Like, ‘What’s the story? What is with all the beige?’ And he’s questioning and challenging and wanting to know and interested. I wanted to make that just very cool and casual, and not like any sort of agenda like he’s trying to wind her up in any way.

My fear, I think, going into it when I first started rehearsals, because I didn’t really know Sanaa [Lathan], I don’t really know [director] Sanaa Hamri, I’ve met with them and auditioned but what do you gauge from that? I felt comfortable with Sanaa and that sort of helped us work together and develop chemistry on the screen. But I was nervous because I was thinking, ‘I just hope they don’t make this too broad. I don’t want to be a cliché.’ And I don’t want it to be cliché and I don’t want this to become too much like ghetto kind of or suddenly everyone becomes a cliché, because if there’s an honesty and truth to it, then it has the potential to break through into an area that, like Alfre said to me, opens up conversation.”

Simon Baker on What He Learned From Starring in “Something New:” “…I think I understand where racism stems from individually within people. I think there are some people that it’s just there, but I think a lot of it comes from pride as a sin, and lack of self-confidence in a lot of ways, which forces you to judge and be afraid.

You understand what I mean? It’s like I believe that pride in yourself is very important. I think pride in your race is very important. But then there’s got to be something more and that is tolerance.

I think we live in a time, and I want to take this outside of African American culture, Caucasian culture. I’m talking about in our world now, because we’re going through so many issues related to, ‘Oh, they do things very differently to us. They have this and we judge that and they judge us.’ It’s like there’s a point where it all has to give and we all have to just open up a little bit and be a bit more accepting of each other and look at what the benefits of multi-culturalism are.

I just went back to Australia and I really do see Australia is a very multi-cultural society. We have the indigenous culture is there and there’s still that. I have friends, Aboriginals, one of them, [David], he’s a full blood Aboriginal, still lives in the bush. And he comes in and he acts and he travels all around in the dance troupe and is still very traditional. Then there’s a lot of Aboriginals that are integrated into our society, very well educated, et cetera. We have a lot of Italian immigrants that came over from the Second World War and the influence of that on our society is amazing.

There’s coffee shops and the food and the restaurants and stuff all over the place.
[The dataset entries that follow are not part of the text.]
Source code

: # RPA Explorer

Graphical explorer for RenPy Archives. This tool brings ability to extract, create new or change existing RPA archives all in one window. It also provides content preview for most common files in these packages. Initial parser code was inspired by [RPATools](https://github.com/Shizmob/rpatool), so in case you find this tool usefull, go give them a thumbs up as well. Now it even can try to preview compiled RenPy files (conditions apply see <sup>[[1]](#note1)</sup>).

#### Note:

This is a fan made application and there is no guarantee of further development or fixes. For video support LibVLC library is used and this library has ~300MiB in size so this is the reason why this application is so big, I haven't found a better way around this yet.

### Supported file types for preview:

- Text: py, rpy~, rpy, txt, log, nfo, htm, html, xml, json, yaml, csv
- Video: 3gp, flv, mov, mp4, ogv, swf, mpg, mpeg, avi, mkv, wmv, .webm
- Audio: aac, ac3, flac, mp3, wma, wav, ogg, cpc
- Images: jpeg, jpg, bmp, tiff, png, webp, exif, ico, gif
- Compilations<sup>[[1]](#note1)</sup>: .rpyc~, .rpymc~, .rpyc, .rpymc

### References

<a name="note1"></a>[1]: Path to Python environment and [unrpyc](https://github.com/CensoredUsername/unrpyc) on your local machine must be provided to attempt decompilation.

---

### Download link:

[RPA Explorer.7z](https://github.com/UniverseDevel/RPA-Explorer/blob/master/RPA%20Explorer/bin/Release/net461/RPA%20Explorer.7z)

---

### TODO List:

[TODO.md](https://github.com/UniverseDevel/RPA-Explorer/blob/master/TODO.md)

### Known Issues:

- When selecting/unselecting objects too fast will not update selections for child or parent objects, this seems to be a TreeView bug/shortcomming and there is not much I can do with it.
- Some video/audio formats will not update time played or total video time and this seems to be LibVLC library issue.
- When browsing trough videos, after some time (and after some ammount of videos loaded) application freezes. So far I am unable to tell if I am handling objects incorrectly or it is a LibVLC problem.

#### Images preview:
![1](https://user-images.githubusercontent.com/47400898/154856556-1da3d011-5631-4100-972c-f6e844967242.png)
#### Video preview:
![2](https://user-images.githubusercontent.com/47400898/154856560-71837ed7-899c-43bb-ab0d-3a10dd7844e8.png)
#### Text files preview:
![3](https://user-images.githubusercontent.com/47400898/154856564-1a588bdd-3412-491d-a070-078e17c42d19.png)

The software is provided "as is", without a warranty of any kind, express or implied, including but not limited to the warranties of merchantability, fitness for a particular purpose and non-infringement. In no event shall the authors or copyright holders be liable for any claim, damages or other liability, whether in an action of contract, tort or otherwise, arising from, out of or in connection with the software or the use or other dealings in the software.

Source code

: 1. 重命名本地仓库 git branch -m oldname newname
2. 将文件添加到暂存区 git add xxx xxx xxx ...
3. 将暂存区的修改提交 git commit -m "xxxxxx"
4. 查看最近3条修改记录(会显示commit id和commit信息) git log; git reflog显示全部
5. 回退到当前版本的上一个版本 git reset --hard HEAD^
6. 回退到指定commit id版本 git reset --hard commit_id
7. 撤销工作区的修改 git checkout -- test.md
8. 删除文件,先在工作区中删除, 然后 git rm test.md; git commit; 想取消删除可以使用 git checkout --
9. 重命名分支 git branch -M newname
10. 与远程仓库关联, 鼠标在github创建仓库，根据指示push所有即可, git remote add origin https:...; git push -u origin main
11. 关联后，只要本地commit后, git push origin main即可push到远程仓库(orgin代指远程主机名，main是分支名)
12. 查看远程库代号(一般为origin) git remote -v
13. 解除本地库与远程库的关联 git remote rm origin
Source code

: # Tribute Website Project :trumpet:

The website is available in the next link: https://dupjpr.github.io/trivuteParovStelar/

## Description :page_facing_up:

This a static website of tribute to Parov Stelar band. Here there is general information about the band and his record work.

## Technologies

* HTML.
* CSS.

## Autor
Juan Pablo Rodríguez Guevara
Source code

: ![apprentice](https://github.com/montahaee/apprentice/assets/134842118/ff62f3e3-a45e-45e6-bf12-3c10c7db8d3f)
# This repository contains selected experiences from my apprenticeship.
…I get excited about learning about someone else’s culture. I spent Passover at a Jewish friend’s house, gefilte fish and all these rituals. I’m like, ‘This is cool because I’ve never been through it. I’ve never experienced it.’ That sort of attitude is going to help us a lot. My daughter’s obsessed with learning about different religions and different cultures. I’m not a religious person at all. I was raised a Catholic but I’m not a practicing Catholic, but my daughter has a thirst to understand different things and see different things. Hopefully future generations will be more like that, more accepting of that.”